- Occupation: Director
- Known for: Being Ian, "Abominable Christmas", 1001 Nights (TV series), Dear Dracula

= Chad Van De Keere =

Canadian-born director

Chad Van De Keere is a Canadian director who currently resides in Vancouver, British Columbia, Canada. He is known for directing animated television series as well as animated films primarily targeted for children and families. He has worked in animation since 1994. Started in animation as an animator and layout artist. He has worked in several creative positions throughout his career, such as special effects animator, designer as well as an editor before he became a director.

== Filmography ==

=== Director ===

==== Movies ====

- Abominable Christmas
- Being Ian: An IanConvenient Truth
- Dear Dracula

==== Series ====

- 1001 Nights
- Being Ian
- SuperKitties

==== Episodic ====

- Planet Sheen

=== Assistant director ===

==== Series ====

- Teenage Mutant Ninja Turtles (2012 TV series)

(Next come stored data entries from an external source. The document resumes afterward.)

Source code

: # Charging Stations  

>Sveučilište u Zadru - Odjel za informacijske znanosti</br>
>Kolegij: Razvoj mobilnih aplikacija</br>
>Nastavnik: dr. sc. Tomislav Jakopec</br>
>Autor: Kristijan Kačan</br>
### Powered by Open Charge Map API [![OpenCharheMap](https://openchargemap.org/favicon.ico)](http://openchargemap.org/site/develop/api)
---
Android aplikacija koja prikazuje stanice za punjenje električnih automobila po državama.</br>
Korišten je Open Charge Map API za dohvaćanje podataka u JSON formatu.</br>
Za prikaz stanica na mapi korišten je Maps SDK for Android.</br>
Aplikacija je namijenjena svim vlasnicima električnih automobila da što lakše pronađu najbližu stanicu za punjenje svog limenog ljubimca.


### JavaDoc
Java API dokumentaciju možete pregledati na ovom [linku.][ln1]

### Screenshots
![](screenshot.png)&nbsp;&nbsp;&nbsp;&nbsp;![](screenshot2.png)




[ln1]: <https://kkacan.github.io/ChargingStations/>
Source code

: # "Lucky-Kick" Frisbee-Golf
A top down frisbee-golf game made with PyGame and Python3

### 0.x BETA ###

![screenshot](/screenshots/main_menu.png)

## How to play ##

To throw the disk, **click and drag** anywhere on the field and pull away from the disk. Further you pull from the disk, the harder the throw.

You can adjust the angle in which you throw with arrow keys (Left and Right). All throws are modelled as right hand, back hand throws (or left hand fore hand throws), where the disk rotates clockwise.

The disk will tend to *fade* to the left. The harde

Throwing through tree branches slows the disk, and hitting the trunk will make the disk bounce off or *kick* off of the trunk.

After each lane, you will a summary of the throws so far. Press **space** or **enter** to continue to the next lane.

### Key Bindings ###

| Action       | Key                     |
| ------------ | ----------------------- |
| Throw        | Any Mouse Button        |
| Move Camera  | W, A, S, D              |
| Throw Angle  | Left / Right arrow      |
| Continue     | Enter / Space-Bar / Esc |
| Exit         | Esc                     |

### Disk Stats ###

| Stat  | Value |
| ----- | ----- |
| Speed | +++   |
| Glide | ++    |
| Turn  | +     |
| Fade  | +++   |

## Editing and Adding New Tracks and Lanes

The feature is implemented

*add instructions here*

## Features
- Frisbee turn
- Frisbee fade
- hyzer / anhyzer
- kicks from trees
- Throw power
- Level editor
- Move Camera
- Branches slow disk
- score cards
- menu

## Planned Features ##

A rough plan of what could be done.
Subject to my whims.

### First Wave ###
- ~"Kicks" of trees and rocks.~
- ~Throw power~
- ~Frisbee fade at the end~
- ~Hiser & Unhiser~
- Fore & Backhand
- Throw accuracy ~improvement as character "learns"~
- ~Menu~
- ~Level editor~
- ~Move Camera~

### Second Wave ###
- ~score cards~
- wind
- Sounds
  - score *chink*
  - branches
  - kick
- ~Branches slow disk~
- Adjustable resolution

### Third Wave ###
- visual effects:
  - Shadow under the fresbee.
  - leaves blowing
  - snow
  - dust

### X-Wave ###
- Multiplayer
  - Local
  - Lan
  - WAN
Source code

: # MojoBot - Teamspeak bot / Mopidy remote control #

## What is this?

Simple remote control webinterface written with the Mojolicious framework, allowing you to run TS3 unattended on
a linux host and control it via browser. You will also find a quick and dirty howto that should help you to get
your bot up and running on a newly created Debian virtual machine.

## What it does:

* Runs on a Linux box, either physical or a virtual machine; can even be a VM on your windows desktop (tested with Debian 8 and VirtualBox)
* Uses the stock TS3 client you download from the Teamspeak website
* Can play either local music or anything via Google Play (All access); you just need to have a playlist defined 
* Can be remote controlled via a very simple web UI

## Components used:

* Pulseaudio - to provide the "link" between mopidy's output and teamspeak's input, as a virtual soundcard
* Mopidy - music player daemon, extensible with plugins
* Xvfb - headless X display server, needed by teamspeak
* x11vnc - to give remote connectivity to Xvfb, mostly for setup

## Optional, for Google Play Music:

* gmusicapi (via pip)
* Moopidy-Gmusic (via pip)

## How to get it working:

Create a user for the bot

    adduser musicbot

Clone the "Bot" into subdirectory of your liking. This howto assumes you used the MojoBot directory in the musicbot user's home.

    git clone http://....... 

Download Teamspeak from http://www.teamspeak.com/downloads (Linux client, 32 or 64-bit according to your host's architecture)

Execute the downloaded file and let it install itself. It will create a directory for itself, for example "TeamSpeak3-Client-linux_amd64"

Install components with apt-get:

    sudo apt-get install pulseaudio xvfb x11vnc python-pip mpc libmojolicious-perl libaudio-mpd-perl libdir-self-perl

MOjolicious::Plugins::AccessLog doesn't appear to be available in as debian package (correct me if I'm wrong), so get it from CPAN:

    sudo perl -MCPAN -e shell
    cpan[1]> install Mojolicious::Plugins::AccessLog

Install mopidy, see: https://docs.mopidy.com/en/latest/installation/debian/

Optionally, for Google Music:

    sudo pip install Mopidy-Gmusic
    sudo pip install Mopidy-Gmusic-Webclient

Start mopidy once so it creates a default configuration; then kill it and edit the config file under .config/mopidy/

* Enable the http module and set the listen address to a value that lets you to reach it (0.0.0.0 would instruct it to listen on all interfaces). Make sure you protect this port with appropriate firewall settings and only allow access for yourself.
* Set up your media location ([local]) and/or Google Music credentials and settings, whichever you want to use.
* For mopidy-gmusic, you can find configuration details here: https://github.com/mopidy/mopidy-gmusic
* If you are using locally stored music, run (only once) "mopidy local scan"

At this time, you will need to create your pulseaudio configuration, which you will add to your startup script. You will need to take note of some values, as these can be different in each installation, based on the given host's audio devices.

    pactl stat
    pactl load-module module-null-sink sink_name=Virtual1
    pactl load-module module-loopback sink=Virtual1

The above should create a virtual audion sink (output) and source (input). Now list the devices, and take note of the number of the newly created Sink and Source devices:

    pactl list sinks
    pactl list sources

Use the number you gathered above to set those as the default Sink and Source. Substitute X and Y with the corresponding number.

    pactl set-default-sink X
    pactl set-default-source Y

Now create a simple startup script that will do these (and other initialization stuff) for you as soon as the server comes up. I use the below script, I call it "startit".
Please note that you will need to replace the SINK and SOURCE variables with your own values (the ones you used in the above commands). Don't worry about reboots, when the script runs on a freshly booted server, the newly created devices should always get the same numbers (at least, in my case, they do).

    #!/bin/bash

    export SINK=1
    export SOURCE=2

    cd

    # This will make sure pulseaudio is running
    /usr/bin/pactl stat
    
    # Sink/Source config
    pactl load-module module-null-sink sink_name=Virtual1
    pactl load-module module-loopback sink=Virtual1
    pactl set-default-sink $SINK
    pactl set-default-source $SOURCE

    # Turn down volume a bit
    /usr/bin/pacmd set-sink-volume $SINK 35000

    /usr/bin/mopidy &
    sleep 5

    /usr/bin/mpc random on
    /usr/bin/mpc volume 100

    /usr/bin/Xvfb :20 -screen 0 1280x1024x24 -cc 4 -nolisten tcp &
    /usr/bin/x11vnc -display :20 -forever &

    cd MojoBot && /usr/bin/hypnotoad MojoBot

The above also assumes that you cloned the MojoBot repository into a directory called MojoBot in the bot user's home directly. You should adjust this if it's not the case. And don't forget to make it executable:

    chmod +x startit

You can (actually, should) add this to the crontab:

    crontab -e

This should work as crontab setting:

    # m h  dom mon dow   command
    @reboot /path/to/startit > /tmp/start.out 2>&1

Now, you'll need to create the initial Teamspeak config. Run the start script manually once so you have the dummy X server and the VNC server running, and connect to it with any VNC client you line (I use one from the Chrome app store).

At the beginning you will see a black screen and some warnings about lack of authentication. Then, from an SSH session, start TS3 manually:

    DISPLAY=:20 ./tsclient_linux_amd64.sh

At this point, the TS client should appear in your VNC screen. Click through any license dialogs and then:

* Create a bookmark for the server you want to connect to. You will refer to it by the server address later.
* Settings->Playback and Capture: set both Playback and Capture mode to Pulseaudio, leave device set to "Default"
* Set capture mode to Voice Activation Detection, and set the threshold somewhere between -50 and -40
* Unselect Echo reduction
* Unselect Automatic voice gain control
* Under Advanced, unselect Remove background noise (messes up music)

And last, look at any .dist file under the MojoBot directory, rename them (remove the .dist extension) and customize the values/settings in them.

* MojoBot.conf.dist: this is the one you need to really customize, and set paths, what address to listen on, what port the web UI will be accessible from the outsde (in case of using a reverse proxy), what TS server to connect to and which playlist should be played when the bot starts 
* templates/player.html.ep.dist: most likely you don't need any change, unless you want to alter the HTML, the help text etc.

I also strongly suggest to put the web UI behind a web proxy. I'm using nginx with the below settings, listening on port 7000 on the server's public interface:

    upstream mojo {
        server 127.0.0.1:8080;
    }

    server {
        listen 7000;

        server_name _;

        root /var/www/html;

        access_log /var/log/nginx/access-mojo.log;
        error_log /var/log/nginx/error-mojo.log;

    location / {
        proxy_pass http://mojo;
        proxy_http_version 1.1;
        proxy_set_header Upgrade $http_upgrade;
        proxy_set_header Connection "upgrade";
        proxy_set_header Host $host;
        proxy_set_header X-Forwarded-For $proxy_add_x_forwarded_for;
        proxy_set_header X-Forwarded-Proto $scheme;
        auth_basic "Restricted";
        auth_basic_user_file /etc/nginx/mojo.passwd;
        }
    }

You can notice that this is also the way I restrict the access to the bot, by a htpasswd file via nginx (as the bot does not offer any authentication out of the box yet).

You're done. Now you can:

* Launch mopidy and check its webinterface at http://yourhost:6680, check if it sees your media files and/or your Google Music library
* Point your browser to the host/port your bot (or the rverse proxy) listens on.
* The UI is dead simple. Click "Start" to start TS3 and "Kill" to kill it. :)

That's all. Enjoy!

== Awards and nominations ==

| Year | Association | Award category | Notes | Result |
|---|---|---|---|---|
| 2008 | Leo Awards | Best Direction/Storyboarding in an Animation Program or Series | Chad Van De Keere for Being Ian episode "everykid 13" | Nominated |
| 2010 | Leo Awards | Best Direction/Storyboarding in an Animation Program or Series | Chad Van De Keere for 1001 Nights (TV series) episode "What's Yours Is Mine" | Nominated |
| 2011 | Leo Awards | Best Direction/Storyboarding in an Animation Program or Series | Chad Van De Keere for 1001 Nights (TV series) episode "The Boy Who Cried Science" | Nominated |

== Trivia ==
Chad has been a certified PADI rescue diver and open water instructor since 1991.